■ **TASK TO COMPLETE**: Find the word "Random" in the data. Return every line where it appears.

■ **RECORDS SHOWN**:
━━━━━━━━
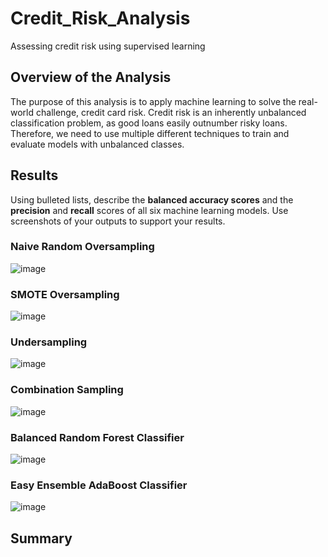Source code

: # Credit_Risk_Analysis
Assessing credit risk using supervised learning


## Overview of the Analysis
The purpose of this analysis is to apply machine learning to solve the real-world challenge, credit card risk. Credit risk is an inherently unbalanced classification problem, as good loans easily outnumber risky loans. Therefore, we need to use multiple different techniques to train and evaluate models with unbalanced classes.

## Results
Using bulleted lists, describe the **balanced accuracy scores** and the **precision** and **recall** scores of all six machine learning models. Use screenshots of your outputs to support your results.

### Naive Random Oversampling

![image](https://user-images.githubusercontent.com/74375396/118431437-34f34680-b68b-11eb-8def-e3d56a175732.png)


### SMOTE Oversampling

![image](https://user-images.githubusercontent.com/74375396/118431758-e98d6800-b68b-11eb-8307-cc5bf24428ae.png)


### Undersampling

![image](https://user-images.githubusercontent.com/74375396/118431838-117ccb80-b68c-11eb-87df-26ea28ac2177.png)


### Combination Sampling

![image](https://user-images.githubusercontent.com/74375396/118431895-3113f400-b68c-11eb-9ad7-65d4c99015b1.png)


### Balanced Random Forest Classifier

![image](https://user-images.githubusercontent.com/74375396/118432197-d4650900-b68c-11eb-861a-26f199d02ae1.png)


### Easy Ensemble AdaBoost Classifier

![image](https://user-images.githubusercontent.com/74375396/118433490-fa3fdd00-b68f-11eb-889d-1821768b46b9.png)




## Summary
━━━━━━━━
■ **ANSWER TO THE EXERCISE**:
### Naive Random Oversampling
### Balanced Random Forest Classifier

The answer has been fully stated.